Efeitos práticos desta operação de "carpintaria" financeira:
  1. O encaixe da venda dos activos do fundo de pensões não será reinvestido por este, mas destinar-se-á a financiar o depravado consumismo do Estado;
  2. O Estado está a utilizar valores do fundo para outros fins que não os do seu objecto (o pagamento de pensões de reforma), violando a regra sagrada da intocabilidade do património daquele. O que seria se uma qualquer empresa privada, numa hipotética situação de ruptura financeira, recorresse aos activos dos fundos de pensões dos respectivos trabalhadores?
  3. A descapitalização do fundo que assim se concretiza terá amanhã de ser corrigida com dotações extraordinárias por parte do Estado, cuja origem será, fatalmente, o aumento de impostos.
  4. Porém, a reposição do equilíbrio do fundo implicará dotações superiores a 1.000 milhões em montantes tanto maiores quanto mais diferidas aquelas forem no tempo. Ou seja, haverá também que repor os rendimentos de que o fundo usufruiria se mantivesse aqueles activos.

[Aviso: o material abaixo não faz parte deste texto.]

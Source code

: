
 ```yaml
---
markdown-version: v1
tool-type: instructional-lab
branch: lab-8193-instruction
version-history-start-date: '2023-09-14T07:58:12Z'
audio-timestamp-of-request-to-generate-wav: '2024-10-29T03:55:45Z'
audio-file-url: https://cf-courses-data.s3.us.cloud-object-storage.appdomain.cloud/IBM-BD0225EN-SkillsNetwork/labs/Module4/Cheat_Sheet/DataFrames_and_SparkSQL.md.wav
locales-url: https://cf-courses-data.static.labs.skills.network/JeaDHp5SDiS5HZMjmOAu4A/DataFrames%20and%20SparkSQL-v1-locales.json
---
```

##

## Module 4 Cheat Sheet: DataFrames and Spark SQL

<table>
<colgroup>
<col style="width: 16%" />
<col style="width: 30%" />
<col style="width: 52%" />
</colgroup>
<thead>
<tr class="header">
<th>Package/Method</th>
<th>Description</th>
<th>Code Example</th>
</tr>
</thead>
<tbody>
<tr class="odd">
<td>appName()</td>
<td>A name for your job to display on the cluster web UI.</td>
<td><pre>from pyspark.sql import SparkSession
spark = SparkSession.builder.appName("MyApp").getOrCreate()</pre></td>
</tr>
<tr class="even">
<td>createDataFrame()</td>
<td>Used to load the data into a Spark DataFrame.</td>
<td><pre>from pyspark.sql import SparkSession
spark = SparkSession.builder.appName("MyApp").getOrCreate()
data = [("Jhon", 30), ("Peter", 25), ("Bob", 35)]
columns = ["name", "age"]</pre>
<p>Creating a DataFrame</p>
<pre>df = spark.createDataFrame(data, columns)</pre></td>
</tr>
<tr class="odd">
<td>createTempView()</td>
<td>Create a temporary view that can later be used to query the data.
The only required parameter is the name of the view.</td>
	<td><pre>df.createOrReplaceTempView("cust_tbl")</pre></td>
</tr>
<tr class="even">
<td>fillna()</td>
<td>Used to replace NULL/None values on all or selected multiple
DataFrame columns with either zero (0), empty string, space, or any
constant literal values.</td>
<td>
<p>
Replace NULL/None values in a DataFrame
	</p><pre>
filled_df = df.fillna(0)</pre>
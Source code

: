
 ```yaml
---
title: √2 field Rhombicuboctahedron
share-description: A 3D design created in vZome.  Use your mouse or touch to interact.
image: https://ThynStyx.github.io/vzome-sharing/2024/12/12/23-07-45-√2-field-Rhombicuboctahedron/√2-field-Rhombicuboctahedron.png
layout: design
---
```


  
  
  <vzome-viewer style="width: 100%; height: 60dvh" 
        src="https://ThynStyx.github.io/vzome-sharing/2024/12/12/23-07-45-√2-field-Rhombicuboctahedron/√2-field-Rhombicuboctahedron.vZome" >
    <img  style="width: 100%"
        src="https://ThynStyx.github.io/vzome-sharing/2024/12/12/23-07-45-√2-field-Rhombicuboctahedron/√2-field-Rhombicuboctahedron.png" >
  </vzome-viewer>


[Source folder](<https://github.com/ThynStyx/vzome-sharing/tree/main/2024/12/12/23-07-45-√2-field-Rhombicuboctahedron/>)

  5. A CGD sai igualmente fragilizada em termos financeiros, dado que é obrigada, para fazer face à irresponsabilidade financeira do patrão, a desembolsar 1.000 milhões de euros, para o que terá certamente de se endividar, no todo ou em parte, junto dos mercados monetários, provocando com isto subidas nas taxas de juro. É certo que ficará com activos que lhe irão gerar rendimentos, mas nada garante que o spread obtido (diferença entre os rendimentos da aplicação e os custos do financiamento) seja positivo ou que a Instituição não dispusesse de alternativas mais rentáveis (vg., a concessão de crédito).

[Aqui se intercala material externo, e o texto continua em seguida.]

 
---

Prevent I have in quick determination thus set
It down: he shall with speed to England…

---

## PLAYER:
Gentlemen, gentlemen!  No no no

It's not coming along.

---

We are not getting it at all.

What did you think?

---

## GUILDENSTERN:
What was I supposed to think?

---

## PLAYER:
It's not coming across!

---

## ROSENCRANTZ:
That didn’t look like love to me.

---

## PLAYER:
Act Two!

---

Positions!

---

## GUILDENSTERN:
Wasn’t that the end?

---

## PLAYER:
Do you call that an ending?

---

  6. Para além do impacto acima referido na conta de exploração da CGD, esta poderá ainda ver comprometido o cumprimento das regras de equilíbrio financeiro definidas pelo Banco de Portugal, designadamente ao nível do chamado rácio de solvabilidade. Em termos simplistas, este rácio, aplicável às instituições de crédito, define o nível mínimo de cobertura dos activos por capitais próprios, que o Banco de Portugal estabeleceu em 8%. Um aumento repentino dos activos no montante de 1.000 milhões de euros poderá, em teoria, colocar o rácio de solvabilidade da CGD abaixo daquele limiar, o que obrigaria a um aumento de capital, só possível de ser subscrito pelo seu único accionista, o Estado. Verificando-se este cenário, a solução será a expedita e tradicional "fuga para a frente": o aumento será registado ainda no corrente ano, mas a realização do mesmo ocorrerá apenas em 2005, já na vigência de um outro orçamento. Em princípio, não haverá necessidade de recorrer a este "esquema" (o rácio de solvabilidade da Caixa ascendia a 8,7% em finais de 2003), mas a Administração da CGD ficará naturalmente com uma margem de manobra bem mais reduzida na gestão corrente ou estratégica.

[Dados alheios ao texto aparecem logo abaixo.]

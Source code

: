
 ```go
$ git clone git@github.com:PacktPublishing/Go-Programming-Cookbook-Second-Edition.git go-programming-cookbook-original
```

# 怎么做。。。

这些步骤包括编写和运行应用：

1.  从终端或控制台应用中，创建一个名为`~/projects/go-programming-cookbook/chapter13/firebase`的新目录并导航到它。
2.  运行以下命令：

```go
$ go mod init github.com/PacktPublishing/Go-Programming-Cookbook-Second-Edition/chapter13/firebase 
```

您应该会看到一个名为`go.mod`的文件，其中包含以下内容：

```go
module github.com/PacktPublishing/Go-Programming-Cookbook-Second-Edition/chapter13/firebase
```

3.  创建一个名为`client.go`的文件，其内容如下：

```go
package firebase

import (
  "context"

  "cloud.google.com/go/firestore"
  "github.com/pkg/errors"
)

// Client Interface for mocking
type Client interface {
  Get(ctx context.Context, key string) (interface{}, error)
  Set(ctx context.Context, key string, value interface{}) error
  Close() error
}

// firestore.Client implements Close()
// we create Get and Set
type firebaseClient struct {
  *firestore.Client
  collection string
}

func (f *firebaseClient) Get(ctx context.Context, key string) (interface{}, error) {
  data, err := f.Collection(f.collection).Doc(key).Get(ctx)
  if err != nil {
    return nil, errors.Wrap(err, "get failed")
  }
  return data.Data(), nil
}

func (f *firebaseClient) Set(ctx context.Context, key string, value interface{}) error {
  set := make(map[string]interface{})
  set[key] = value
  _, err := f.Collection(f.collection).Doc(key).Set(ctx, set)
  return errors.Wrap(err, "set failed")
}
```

Dito isto, poder-se-á facilmente concluir que teria sido bastante mais racional o Estado ter efectuado a venda de imóveis, como tinha previsto. Para além de o Estado possuir imóveis em excesso, a venda de alguns libertá-lo-ia das despesas correntes que eles sempre acarretam. Pelos vistos, um governo de gestão não possui competências para alienar património imobiliário mesmo que excessivo, mas tem-nas de sobra para pôr em causa o equilíbrio financeiro de uma Instituição e as reformas dos respectivos trabalhadores. Já se começa a ver o efeito da irracionalidade que constituiu a dissolução da Assembleia da República.

Este exemplo é, por outro lado, bem elucidativo da situação de esgotamento a que chegou o para muitos sagrado e intocável Estado Social, ao ponto de ele próprio pôr em causa um dos seus principais fundamentos: o direito dos cidadãos a uma reforma condigna. Mais do que a competência dos anteriores, actual ou futuros ministros das finanças, devem ser sobretudo questionadas as obrigações que ao Estado são impostas pela Constituição a qual, se integral e rigorosamente cumprida, levaria a que as despesas públicas atingissem 70 ou 80% do PIB. Se nada for feito, para lá caminharemos alegremente, empobrecendo cada vez mais.

Urgem uma nova Constituição e um novo regime, uma IV República!